According to a report shared by Microsoft Security on October 27, 2022, the worm serves as a launchpad for a more dangerous threat that targets files, databases, and servers. As for the worm itself, Microsoft issued a warning about its attack method, which includes installing malicious payload. The company sent notifications to the compromised systems. As per Microsoft, the notification was sent to over 1,000 organizations’ machines in the past 30 days.
Raspberry Robin worm: How does it work?
According to the report, the Raspberry Robin worm uses a shortcut.ink file to trick users into thinking that it is an authentic folder. However, Recovery.lnk was originally the name of the lnk file; afterwards, it took on the file names according to the device in use.
The report suggests that the worm can use multiple attack types and protocols. For starters, it can use social engineering to encourage people to click the link and auto-run to complete its task without human input.

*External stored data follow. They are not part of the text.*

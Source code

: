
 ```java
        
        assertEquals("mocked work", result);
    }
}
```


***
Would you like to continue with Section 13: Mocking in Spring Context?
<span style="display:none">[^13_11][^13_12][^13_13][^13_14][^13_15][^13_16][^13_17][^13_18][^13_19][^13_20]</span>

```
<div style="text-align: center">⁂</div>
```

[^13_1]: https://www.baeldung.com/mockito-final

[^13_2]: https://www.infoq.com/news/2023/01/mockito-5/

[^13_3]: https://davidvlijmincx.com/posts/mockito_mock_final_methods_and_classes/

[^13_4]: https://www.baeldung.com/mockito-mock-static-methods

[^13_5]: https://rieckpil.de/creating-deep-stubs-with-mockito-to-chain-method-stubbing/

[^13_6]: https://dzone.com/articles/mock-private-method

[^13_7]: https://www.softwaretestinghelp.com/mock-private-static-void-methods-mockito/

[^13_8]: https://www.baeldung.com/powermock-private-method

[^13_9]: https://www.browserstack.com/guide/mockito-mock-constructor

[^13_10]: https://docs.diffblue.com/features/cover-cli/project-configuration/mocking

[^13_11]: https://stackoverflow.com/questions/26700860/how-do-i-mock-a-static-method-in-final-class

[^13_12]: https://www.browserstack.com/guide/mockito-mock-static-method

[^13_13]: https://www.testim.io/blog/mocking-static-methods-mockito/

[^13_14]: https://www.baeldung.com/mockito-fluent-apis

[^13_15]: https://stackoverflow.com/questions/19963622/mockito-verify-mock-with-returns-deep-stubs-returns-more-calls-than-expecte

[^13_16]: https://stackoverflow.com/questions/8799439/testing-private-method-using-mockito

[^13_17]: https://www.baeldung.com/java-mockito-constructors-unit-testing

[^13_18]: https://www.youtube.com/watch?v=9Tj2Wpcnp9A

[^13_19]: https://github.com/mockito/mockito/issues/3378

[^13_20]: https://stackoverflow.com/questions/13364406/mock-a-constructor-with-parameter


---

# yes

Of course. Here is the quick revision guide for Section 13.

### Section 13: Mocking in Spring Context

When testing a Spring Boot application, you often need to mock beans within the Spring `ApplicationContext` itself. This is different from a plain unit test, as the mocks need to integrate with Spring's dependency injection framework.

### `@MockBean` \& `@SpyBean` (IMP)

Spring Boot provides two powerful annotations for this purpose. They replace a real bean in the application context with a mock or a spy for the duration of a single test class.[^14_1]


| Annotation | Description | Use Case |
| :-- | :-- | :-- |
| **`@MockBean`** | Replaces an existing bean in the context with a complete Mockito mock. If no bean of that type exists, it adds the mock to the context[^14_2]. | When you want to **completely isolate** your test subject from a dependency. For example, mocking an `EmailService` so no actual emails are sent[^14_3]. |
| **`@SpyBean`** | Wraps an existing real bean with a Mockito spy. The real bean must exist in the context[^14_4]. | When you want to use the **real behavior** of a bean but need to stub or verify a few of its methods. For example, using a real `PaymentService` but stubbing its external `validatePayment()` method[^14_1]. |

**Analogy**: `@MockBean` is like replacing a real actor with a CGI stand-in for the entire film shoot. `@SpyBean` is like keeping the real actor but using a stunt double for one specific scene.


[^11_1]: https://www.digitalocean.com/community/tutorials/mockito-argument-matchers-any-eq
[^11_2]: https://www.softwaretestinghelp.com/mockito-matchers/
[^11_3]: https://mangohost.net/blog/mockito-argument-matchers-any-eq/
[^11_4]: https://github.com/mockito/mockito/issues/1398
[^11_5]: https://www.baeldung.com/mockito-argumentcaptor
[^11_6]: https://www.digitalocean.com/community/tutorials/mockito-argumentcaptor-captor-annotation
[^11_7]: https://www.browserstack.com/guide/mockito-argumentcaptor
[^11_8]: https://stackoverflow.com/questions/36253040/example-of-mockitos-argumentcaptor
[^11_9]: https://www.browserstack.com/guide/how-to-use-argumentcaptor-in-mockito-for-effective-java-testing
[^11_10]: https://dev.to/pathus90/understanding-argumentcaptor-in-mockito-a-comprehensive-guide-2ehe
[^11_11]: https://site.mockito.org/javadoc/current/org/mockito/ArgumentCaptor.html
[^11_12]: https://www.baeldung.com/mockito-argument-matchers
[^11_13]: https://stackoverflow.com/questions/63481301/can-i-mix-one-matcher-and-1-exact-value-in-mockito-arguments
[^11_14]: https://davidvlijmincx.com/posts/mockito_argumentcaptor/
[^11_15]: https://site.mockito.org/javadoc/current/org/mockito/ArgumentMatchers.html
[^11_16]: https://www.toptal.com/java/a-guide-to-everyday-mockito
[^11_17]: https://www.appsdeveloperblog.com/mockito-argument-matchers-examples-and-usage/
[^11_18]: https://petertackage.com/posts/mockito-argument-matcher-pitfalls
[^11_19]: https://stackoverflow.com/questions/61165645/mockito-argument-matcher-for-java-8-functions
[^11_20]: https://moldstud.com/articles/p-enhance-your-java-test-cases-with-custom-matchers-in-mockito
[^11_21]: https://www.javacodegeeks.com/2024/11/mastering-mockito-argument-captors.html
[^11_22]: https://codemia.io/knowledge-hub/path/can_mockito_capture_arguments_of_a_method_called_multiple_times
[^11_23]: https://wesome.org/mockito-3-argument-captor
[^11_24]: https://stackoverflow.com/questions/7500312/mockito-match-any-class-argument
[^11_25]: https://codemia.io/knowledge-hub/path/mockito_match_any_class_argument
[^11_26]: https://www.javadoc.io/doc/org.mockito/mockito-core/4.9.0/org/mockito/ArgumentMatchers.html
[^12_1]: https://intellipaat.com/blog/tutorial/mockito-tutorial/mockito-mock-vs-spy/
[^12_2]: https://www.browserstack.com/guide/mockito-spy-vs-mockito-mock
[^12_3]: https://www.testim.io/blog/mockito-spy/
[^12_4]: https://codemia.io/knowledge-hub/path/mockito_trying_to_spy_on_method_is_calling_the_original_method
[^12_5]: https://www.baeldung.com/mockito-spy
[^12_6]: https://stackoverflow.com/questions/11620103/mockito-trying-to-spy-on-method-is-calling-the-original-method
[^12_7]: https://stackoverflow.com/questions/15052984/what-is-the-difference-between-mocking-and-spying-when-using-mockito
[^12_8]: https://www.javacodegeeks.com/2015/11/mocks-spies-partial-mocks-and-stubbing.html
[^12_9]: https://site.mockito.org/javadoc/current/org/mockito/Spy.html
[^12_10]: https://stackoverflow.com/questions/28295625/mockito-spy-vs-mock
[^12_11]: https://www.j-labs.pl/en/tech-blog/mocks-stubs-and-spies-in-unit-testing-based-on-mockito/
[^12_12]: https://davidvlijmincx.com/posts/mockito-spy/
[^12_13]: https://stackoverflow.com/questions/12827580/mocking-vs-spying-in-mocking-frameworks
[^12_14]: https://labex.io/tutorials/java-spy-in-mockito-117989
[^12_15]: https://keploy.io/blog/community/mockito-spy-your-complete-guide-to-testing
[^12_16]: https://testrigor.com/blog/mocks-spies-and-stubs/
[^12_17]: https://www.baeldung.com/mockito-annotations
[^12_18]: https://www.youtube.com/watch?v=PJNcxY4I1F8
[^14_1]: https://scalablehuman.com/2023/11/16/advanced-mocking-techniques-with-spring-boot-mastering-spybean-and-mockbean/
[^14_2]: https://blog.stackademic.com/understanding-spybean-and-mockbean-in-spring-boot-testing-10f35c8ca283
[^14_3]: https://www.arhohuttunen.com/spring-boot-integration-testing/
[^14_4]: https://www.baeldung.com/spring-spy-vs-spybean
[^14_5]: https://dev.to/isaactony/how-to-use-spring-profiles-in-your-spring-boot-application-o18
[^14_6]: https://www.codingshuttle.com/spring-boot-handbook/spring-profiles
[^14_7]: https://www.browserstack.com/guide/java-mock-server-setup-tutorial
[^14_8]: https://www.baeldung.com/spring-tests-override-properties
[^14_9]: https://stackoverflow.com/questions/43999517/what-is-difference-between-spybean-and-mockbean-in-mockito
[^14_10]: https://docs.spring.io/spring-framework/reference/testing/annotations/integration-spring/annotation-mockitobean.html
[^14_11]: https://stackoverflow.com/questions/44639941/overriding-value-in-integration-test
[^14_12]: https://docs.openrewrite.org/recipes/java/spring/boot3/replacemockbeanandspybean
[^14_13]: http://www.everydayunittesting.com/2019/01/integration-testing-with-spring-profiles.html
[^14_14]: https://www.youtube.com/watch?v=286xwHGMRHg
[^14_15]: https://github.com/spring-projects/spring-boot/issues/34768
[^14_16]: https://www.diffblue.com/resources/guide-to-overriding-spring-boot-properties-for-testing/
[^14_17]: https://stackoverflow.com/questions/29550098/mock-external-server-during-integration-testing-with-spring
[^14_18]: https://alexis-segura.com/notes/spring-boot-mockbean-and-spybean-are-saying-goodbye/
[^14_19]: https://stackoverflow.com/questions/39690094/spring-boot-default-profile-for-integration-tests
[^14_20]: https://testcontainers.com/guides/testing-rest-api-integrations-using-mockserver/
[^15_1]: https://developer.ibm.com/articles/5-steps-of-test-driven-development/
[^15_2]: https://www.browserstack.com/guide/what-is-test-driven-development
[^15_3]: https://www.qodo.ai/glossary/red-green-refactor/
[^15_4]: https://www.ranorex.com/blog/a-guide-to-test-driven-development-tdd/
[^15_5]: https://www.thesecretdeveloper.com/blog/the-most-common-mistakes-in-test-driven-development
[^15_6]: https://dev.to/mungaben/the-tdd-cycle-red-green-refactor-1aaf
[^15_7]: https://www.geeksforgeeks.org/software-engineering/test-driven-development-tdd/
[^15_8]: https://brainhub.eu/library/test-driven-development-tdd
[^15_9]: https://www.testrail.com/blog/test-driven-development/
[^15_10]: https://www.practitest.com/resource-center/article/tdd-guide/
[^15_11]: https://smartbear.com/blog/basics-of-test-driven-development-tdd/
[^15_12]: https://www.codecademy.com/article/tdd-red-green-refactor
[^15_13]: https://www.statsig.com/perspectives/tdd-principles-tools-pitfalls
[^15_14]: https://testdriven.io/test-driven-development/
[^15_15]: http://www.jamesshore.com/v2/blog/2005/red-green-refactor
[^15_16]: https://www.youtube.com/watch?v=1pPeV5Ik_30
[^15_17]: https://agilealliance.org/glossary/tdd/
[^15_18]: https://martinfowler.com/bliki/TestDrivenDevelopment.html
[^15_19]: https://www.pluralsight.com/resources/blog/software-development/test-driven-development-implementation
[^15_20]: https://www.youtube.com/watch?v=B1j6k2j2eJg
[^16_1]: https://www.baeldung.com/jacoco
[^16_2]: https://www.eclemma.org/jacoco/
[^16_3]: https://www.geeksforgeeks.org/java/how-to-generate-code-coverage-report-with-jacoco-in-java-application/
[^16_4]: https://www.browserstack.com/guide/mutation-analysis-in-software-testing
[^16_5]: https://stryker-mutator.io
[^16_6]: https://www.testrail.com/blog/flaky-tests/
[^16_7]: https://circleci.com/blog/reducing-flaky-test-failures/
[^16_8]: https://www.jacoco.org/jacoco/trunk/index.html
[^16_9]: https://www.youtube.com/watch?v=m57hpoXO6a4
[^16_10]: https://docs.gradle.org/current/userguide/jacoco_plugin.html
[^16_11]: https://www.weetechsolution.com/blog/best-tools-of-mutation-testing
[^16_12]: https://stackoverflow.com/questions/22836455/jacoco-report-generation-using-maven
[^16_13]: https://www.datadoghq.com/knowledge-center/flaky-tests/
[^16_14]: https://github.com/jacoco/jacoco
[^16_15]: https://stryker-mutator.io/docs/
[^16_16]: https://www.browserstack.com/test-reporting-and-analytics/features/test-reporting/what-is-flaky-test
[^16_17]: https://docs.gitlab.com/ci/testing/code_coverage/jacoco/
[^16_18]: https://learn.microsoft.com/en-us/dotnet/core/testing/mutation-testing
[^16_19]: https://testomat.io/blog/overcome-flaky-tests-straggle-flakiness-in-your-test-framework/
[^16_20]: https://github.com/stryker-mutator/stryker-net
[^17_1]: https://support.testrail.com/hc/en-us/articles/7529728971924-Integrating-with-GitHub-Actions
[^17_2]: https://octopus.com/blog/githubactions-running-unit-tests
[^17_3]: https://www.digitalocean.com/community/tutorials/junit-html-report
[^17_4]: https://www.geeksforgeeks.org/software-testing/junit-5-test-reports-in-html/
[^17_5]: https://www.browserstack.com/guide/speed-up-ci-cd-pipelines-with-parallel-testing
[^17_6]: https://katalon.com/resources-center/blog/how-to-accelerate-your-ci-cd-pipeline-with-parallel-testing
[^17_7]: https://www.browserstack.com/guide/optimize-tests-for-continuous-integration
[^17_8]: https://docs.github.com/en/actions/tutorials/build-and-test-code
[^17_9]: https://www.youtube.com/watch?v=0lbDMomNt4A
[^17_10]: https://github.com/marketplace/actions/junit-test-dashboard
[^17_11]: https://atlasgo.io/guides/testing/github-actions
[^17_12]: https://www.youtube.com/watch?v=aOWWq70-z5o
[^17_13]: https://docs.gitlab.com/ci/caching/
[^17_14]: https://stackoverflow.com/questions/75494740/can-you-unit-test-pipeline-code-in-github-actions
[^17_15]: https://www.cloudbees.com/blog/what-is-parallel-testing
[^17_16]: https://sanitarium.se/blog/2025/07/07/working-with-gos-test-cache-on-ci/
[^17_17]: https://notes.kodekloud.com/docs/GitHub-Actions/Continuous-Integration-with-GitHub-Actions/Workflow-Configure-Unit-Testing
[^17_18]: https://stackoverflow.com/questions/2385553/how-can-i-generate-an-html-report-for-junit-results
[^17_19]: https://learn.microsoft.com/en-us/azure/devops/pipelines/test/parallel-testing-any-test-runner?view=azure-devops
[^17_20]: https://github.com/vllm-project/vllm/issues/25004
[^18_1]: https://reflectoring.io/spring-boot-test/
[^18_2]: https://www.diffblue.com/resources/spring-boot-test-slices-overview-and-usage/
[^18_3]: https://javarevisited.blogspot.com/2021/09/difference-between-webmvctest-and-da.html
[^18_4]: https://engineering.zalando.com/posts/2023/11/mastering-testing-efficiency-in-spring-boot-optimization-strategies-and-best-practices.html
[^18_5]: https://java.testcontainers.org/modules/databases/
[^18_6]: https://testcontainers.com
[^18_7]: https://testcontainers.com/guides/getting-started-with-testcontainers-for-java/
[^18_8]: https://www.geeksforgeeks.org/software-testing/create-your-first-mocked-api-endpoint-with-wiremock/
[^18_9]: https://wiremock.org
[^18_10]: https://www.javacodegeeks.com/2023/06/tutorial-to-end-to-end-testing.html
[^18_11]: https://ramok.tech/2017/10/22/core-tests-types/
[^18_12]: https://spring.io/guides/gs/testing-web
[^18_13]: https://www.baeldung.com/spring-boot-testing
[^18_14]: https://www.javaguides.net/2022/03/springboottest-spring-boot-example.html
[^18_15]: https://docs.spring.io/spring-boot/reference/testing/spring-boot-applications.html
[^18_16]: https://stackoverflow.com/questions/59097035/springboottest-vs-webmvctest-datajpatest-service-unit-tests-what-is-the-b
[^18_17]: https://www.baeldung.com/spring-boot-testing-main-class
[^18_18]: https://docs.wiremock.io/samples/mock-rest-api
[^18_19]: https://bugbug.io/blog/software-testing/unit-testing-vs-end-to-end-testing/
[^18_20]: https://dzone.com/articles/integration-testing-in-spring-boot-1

Another thing that is worth noting is that the Raspberry Robin worm uses the LNK file that links directly to the cmd.exe. It uses a physical storage server called NAS, which links to a computer network that stores data. This enables the worm to run the Windows Installer service msiexec.exe and install a malicious payload on the victim’s devices.
Since this data is shared by computers connected with the server, the worm uses them as an external hard drive that can be accessed via an intranet or the internet. QNAP devices have several vulnerabilities for which patches are available. However, regrettably many of them go unpatched.
According to Microsoft, the USB disk autorun function is disabled by default in Windows operating systems. However, despite the default settings, numerous businesses have turned it on via the company policy.